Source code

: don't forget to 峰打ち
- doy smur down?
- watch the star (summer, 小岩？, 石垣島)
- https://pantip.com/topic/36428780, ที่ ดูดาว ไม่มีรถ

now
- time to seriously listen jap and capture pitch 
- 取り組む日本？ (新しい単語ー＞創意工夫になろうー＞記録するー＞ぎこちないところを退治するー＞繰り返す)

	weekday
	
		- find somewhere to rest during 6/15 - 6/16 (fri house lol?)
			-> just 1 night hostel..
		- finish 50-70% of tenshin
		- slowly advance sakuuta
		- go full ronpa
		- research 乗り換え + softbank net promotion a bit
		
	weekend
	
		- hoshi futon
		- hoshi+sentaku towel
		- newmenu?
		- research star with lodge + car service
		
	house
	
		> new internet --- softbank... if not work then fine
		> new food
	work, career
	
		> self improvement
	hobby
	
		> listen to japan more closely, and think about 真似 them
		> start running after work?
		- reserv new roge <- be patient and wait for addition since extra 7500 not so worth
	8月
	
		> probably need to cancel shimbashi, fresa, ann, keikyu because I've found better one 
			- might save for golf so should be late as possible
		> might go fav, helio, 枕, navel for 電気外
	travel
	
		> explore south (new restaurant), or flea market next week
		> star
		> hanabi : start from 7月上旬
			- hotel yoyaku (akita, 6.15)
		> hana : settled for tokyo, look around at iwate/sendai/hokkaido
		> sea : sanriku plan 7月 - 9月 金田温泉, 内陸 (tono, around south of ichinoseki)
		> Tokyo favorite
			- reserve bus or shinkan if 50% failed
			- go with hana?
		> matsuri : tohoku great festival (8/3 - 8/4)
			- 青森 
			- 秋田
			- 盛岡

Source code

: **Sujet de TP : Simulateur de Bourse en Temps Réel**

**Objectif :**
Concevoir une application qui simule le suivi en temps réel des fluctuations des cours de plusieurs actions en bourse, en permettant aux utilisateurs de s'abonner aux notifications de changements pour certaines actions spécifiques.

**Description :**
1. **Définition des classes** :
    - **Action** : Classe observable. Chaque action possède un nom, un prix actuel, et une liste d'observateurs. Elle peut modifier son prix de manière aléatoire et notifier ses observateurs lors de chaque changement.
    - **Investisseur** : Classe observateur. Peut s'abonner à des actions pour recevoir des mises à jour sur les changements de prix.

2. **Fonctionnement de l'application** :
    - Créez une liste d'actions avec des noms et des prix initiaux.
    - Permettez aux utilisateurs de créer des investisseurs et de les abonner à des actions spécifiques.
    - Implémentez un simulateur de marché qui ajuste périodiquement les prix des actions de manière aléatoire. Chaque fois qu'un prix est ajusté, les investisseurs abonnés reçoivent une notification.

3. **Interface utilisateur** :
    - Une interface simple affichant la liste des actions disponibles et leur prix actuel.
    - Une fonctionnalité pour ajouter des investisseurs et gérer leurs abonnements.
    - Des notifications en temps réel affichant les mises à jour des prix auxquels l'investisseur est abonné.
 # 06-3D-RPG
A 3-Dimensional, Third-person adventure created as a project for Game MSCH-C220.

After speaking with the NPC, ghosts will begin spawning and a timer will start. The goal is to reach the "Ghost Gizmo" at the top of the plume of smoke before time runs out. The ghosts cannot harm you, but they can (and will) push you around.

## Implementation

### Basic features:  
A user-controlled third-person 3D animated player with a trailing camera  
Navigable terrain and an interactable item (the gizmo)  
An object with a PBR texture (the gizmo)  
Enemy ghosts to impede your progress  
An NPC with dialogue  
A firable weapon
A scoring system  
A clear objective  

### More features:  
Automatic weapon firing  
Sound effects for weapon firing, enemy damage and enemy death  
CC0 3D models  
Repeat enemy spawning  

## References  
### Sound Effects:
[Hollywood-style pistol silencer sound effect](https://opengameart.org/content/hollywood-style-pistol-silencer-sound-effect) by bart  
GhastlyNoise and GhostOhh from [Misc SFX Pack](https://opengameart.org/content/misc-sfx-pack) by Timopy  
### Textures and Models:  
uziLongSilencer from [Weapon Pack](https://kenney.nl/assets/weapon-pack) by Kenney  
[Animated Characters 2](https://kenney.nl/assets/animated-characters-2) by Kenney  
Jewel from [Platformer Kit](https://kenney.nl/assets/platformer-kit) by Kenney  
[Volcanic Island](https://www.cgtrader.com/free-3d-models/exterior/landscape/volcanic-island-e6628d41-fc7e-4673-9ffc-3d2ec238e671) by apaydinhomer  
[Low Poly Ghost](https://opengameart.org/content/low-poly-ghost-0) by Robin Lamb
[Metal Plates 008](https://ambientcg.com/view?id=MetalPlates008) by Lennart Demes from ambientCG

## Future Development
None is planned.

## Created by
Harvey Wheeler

__Problem to work on__
Lines of the listing above that hold the string "spawning" should each be copied.

__Task output__
After speaking with the NPC, ghosts will begin spawning and a timer will start. The goal is to reach the "Ghost Gizmo" at the top of the plume of smoke before time runs out. The ghosts cannot harm you, but they can (and will) push you around.
Repeat enemy spawning  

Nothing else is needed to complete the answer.